Kim’s response cuts to the heart of the show’s message: “I think that while it is a shame that some things are indeed lost in translation, I feel like because our drama series, the theme of it really is that each of us have our own language and it’s all different between all of us. And so we have to try to understand one another and convey how we feel to each other.”

“I feel like no matter what language you watch it in, if that message is able to be conveyed to those that are watching, I feel like no matter how you see it, our drama series is going to shine on its own.”

Go offers a perfect example of a phrase that resists translation: “하늘만큼 땅만큼 사랑해” (haneulmankeum ttangmankeum saranghae), which literally translates to “I love you as much as the sky and as much as the land.”
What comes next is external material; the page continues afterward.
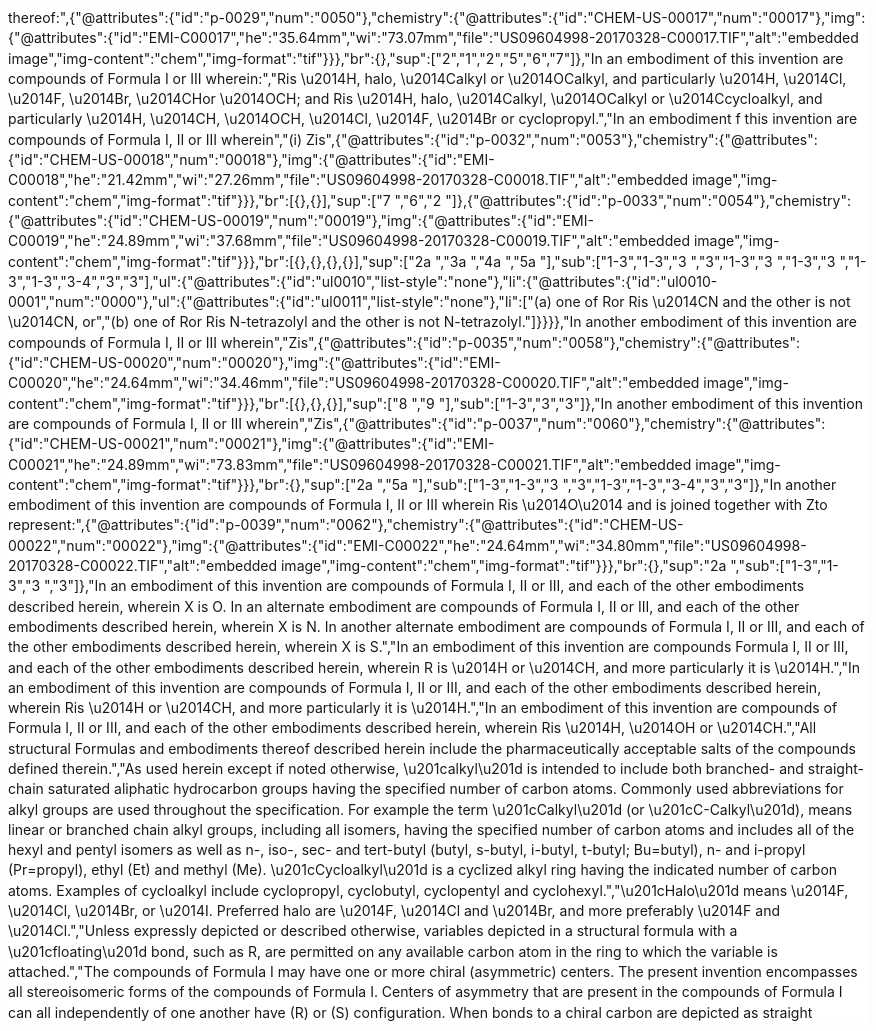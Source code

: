 thereof:",{"@attributes":{"id":"p-0029","num":"0050"},"chemistry":{"@attributes":{"id":"CHEM-US-00017","num":"00017"},"img":{"@attributes":{"id":"EMI-C00017","he":"35.64mm","wi":"73.07mm","file":"US09604998-20170328-C00017.TIF","alt":"embedded image","img-content":"chem","img-format":"tif"}}},"br":{},"sup":["2","1","2","5","6","7"]},"In an embodiment of this invention are compounds of Formula I or III wherein:","Ris \u2014H, halo, \u2014Calkyl or \u2014OCalkyl, and particularly \u2014H, \u2014Cl, \u2014F, \u2014Br, \u2014CHor \u2014OCH; and Ris \u2014H, halo, \u2014Calkyl, \u2014OCalkyl or \u2014Ccycloalkyl, and particularly \u2014H, \u2014CH, \u2014OCH, \u2014Cl, \u2014F, \u2014Br or cyclopropyl.","In an embodiment f this invention are compounds of Formula I, II or III wherein","(i) Zis",{"@attributes":{"id":"p-0032","num":"0053"},"chemistry":{"@attributes":{"id":"CHEM-US-00018","num":"00018"},"img":{"@attributes":{"id":"EMI-C00018","he":"21.42mm","wi":"27.26mm","file":"US09604998-20170328-C00018.TIF","alt":"embedded image","img-content":"chem","img-format":"tif"}}},"br":[{},{}],"sup":["7 ","6","2 "]},{"@attributes":{"id":"p-0033","num":"0054"},"chemistry":{"@attributes":{"id":"CHEM-US-00019","num":"00019"},"img":{"@attributes":{"id":"EMI-C00019","he":"24.89mm","wi":"37.68mm","file":"US09604998-20170328-C00019.TIF","alt":"embedded image","img-content":"chem","img-format":"tif"}}},"br":[{},{},{},{}],"sup":["2a ","3a ","4a ","5a "],"sub":["1-3","1-3","3 ","3","1-3","3 ","1-3","3 ","1-3","1-3","3-4","3","3"],"ul":{"@attributes":{"id":"ul0010","list-style":"none"},"li":{"@attributes":{"id":"ul0010-0001","num":"0000"},"ul":{"@attributes":{"id":"ul0011","list-style":"none"},"li":["(a) one of Ror Ris \u2014CN and the other is not \u2014CN, or","(b) one of Ror Ris N-tetrazolyl and the other is not N-tetrazolyl."]}}}},"In another embodiment of this invention are compounds of Formula I, II or III wherein","Zis",{"@attributes":{"id":"p-0035","num":"0058"},"chemistry":{"@attributes":{"id":"CHEM-US-00020","num":"00020"},"img":{"@attributes":{"id":"EMI-C00020","he":"24.64mm","wi":"34.46mm","file":"US09604998-20170328-C00020.TIF","alt":"embedded image","img-content":"chem","img-format":"tif"}}},"br":[{},{},{}],"sup":["8 ","9 "],"sub":["1-3","3","3"]},"In another embodiment of this invention are compounds of Formula I, II or III wherein","Zis",{"@attributes":{"id":"p-0037","num":"0060"},"chemistry":{"@attributes":{"id":"CHEM-US-00021","num":"00021"},"img":{"@attributes":{"id":"EMI-C00021","he":"24.89mm","wi":"73.83mm","file":"US09604998-20170328-C00021.TIF","alt":"embedded image","img-content":"chem","img-format":"tif"}}},"br":{},"sup":["2a ","5a "],"sub":["1-3","1-3","3 ","3","1-3","1-3","3-4","3","3"]},"In another embodiment of this invention are compounds of Formula I, II or III wherein Ris \u2014O\u2014 and is joined together with Zto represent:",{"@attributes":{"id":"p-0039","num":"0062"},"chemistry":{"@attributes":{"id":"CHEM-US-00022","num":"00022"},"img":{"@attributes":{"id":"EMI-C00022","he":"24.64mm","wi":"34.80mm","file":"US09604998-20170328-C00022.TIF","alt":"embedded image","img-content":"chem","img-format":"tif"}}},"br":{},"sup":"2a ","sub":["1-3","1-3","3 ","3"]},"In an embodiment of this invention are compounds of Formula I, II or III, and each of the other embodiments described herein, wherein X is O. In an alternate embodiment are compounds of Formula I, II or III, and each of the other embodiments described herein, wherein X is N. In another alternate embodiment are compounds of Formula I, II or III, and each of the other embodiments described herein, wherein X is S.","In an embodiment of this invention are compounds Formula I, II or III, and each of the other embodiments described herein, wherein R is \u2014H or \u2014CH, and more particularly it is \u2014H.","In an embodiment of this invention are compounds of Formula I, II or III, and each of the other embodiments described herein, wherein Ris \u2014H or \u2014CH, and more particularly it is \u2014H.","In an embodiment of this invention are compounds of Formula I, II or III, and each of the other embodiments described herein, wherein Ris \u2014H, \u2014OH or \u2014CH.","All structural Formulas and embodiments thereof described herein include the pharmaceutically acceptable salts of the compounds defined therein.","As used herein except if noted otherwise, \u201calkyl\u201d is intended to include both branched- and straight-chain saturated aliphatic hydrocarbon groups having the specified number of carbon atoms. Commonly used abbreviations for alkyl groups are used throughout the specification. For example the term \u201cCalkyl\u201d (or \u201cC-Calkyl\u201d), means linear or branched chain alkyl groups, including all isomers, having the specified number of carbon atoms and includes all of the hexyl and pentyl isomers as well as n-, iso-, sec- and tert-butyl (butyl, s-butyl, i-butyl, t-butyl; Bu=butyl), n- and i-propyl (Pr=propyl), ethyl (Et) and methyl (Me). \u201cCycloalkyl\u201d is a cyclized alkyl ring having the indicated number of carbon atoms. Examples of cycloalkyl include cyclopropyl, cyclobutyl, cyclopentyl and cyclohexyl.","\u201cHalo\u201d means \u2014F, \u2014Cl, \u2014Br, or \u2014I. Preferred halo are \u2014F, \u2014Cl and \u2014Br, and more preferably \u2014F and \u2014Cl.","Unless expressly depicted or described otherwise, variables depicted in a structural formula with a \u201cfloating\u201d bond, such as R, are permitted on any available carbon atom in the ring to which the variable is attached.","The compounds of Formula I may have one or more chiral (asymmetric) centers. The present invention encompasses all stereoisomeric forms of the compounds of Formula I. Centers of asymmetry that are present in the compounds of Formula I can all independently of one another have (R) or (S) configuration. When bonds to a chiral carbon are depicted as straight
“You can’t really express it completely with all of its meanings and nuances into a different language,” she says. “But it’s a phrase that we use in Korea where we want to express the maximum amount of love for someone.”

Why It Works

What makes Can This Love Be Translated feel like a return to form isn’t simply the Hong Sisters’ signature style or the assured chemistry between Kim and Go. It’s that the show understands something fundamental: the best K-dramas have always been about bridging impossible distances — between the living and the dead, between past and present, between what we feel and what we can say.

As Kim puts it, “I feel like no matter what language you watch it in, if that message is able to be conveyed to those that are watching, I feel like no matter how you see it, our drama series is going to shine on its own.”

I can only speak for myself, of course, but shine it does.